§ Task to complete: The lines from the top of the records below through the one containing "0.930382966 | 2752003" are to be transcribed exactly, and nothing else is to be added.

§ Plain-text document sources:
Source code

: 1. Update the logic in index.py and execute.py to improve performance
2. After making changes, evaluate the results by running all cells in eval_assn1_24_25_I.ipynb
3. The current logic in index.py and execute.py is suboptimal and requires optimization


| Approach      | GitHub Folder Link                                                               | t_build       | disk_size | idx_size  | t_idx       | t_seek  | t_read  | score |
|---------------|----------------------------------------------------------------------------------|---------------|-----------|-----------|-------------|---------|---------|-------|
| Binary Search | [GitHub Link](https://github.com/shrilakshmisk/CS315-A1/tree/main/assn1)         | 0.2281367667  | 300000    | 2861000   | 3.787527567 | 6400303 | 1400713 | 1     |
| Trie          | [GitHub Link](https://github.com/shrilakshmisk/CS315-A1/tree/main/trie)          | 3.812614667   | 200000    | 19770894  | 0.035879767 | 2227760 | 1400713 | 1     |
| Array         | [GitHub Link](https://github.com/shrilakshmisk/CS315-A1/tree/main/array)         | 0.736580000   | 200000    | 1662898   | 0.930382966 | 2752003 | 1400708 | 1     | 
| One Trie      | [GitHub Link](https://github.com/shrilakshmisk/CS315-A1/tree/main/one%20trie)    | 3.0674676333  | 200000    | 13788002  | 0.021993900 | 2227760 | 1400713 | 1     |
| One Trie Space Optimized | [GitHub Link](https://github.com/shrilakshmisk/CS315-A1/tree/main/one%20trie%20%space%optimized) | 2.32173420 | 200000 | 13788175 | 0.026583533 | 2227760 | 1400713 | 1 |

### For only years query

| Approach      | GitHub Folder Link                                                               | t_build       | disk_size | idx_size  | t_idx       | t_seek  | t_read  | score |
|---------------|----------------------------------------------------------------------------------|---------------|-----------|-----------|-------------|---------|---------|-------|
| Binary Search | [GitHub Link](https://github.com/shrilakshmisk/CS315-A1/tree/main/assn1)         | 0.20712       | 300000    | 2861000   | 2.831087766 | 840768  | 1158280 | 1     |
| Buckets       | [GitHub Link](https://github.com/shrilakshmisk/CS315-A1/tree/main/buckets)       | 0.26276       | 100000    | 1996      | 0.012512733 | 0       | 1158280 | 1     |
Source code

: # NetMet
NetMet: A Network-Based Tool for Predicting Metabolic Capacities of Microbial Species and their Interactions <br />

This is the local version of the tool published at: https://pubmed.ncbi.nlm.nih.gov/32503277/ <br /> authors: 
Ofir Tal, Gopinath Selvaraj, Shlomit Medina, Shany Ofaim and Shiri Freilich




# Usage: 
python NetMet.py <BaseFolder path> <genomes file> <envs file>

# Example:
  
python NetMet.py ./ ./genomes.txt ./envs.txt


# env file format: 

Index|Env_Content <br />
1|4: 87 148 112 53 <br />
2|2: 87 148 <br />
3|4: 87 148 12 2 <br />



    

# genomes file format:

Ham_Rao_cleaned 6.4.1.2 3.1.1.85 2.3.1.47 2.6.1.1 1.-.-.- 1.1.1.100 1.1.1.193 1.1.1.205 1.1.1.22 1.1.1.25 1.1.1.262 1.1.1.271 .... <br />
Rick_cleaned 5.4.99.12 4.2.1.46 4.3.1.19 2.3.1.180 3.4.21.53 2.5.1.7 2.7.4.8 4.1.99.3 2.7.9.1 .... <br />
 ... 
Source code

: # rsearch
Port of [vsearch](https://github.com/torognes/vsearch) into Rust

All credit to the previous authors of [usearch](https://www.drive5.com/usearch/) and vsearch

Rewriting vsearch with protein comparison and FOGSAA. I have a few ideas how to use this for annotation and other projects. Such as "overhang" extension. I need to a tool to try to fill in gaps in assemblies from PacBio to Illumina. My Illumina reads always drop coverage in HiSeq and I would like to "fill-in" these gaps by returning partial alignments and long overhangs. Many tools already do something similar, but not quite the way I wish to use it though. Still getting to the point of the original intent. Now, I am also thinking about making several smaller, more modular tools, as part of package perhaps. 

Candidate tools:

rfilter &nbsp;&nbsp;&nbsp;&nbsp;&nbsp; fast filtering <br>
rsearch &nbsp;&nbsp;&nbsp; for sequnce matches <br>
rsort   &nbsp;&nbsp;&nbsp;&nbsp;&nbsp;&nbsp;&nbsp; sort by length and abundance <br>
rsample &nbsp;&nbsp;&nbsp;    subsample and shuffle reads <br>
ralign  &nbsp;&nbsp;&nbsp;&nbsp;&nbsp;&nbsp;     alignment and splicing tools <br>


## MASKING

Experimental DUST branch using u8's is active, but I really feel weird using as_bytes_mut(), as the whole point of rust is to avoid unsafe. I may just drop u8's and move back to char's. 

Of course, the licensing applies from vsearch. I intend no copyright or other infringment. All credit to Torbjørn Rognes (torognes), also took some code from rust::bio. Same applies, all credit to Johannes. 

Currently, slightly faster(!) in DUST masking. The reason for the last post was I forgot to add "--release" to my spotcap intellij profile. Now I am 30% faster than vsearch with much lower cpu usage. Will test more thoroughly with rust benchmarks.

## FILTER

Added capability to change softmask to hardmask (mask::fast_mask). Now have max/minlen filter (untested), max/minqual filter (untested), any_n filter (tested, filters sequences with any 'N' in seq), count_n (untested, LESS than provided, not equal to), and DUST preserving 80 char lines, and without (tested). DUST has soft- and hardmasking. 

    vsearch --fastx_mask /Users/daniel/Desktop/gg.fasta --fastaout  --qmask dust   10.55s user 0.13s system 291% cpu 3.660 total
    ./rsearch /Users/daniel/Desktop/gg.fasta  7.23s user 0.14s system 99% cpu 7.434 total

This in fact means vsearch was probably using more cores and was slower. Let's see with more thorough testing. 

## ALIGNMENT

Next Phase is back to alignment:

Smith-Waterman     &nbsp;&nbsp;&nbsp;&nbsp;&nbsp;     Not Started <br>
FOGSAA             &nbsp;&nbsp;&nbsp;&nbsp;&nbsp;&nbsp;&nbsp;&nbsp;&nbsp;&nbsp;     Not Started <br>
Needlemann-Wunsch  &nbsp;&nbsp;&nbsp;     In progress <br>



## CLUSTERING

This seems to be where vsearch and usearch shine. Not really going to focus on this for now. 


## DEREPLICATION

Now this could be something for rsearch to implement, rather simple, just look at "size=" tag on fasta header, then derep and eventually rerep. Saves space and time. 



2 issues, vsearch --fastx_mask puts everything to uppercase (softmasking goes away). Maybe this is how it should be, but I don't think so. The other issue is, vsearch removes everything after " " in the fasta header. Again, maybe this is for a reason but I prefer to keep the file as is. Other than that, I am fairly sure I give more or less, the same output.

§ Your response:
Source code

: 1. Update the logic in index.py and execute.py to improve performance
2. After making changes, evaluate the results by running all cells in eval_assn1_24_25_I.ipynb
3. The current logic in index.py and execute.py is suboptimal and requires optimization


| Approach      | GitHub Folder Link                                                               | t_build       | disk_size | idx_size  | t_idx       | t_seek  | t_read  | score |
|---------------|----------------------------------------------------------------------------------|---------------|-----------|-----------|-------------|---------|---------|-------|
| Binary Search | [GitHub Link](https://github.com/shrilakshmisk/CS315-A1/tree/main/assn1)         | 0.2281367667  | 300000    | 2861000   | 3.787527567 | 6400303 | 1400713 | 1     |
| Trie          | [GitHub Link](https://github.com/shrilakshmisk/CS315-A1/tree/main/trie)          | 3.812614667   | 200000    | 19770894  | 0.035879767 | 2227760 | 1400713 | 1     |
| Array         | [GitHub Link](https://github.com/shrilakshmisk/CS315-A1/tree/main/array)         | 0.736580000   | 200000    | 1662898   | 0.930382966 | 2752003 | 1400708 | 1     | 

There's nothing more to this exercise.